> Extracted material
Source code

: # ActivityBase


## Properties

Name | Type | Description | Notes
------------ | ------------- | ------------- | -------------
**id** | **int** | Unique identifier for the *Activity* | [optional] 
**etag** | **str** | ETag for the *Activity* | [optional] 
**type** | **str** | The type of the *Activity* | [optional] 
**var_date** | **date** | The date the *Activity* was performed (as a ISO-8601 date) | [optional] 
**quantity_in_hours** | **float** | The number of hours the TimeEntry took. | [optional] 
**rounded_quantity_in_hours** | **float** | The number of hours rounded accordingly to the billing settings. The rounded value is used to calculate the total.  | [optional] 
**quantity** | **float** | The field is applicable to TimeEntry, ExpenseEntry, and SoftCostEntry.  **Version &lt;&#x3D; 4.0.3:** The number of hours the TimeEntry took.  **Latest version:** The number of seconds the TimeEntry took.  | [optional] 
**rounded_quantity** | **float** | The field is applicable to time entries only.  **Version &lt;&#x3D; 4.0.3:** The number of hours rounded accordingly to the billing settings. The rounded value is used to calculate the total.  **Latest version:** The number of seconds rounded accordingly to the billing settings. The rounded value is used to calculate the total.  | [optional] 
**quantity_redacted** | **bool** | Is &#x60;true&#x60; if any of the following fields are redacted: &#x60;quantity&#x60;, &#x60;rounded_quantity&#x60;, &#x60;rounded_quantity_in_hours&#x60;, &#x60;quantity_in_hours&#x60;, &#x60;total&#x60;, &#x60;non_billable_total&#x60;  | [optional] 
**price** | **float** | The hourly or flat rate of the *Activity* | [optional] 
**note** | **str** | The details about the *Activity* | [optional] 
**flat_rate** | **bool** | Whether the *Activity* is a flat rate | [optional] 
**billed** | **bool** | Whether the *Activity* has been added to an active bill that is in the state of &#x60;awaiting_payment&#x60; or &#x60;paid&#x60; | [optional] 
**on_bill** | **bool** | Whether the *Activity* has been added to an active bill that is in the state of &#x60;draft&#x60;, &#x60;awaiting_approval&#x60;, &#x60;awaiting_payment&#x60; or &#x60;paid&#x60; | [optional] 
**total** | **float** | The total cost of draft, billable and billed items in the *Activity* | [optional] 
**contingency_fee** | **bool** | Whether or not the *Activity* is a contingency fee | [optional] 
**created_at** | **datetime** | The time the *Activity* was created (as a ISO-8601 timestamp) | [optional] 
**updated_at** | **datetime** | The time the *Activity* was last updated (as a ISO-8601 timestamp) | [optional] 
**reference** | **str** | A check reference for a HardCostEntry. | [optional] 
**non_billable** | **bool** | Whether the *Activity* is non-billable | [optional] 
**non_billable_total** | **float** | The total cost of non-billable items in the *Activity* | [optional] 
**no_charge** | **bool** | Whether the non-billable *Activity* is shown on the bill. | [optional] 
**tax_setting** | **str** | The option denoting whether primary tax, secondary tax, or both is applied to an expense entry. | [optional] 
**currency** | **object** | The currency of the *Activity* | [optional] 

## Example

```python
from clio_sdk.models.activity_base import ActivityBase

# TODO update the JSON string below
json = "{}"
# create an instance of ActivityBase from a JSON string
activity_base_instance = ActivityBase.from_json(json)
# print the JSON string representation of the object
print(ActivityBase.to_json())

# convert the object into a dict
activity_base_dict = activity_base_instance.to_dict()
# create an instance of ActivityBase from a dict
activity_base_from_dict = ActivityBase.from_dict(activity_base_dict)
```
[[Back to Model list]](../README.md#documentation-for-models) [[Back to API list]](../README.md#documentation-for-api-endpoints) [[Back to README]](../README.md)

> Exercise directions
The reply should hold only the lines from the beginning of the listing above through the line with "TimeEntry, ExpenseEntry, and", each one written exactly as it appears.

> Exercise output
Source code

: # ActivityBase


## Properties

Name | Type | Description | Notes
------------ | ------------- | ------------- | -------------
**id** | **int** | Unique identifier for the *Activity* | [optional] 
**etag** | **str** | ETag for the *Activity* | [optional] 
**type** | **str** | The type of the *Activity* | [optional] 
**var_date** | **date** | The date the *Activity* was performed (as a ISO-8601 date) | [optional] 
**quantity_in_hours** | **float** | The number of hours the TimeEntry took. | [optional] 
**rounded_quantity_in_hours** | **float** | The number of hours rounded accordingly to the billing settings. The rounded value is used to calculate the total.  | [optional] 
**quantity** | **float** | The field is applicable to TimeEntry, ExpenseEntry, and SoftCostEntry.  **Version &lt;&#x3D; 4.0.3:** The number of hours the TimeEntry took.  **Latest version:** The number of seconds the TimeEntry took.  | [optional] 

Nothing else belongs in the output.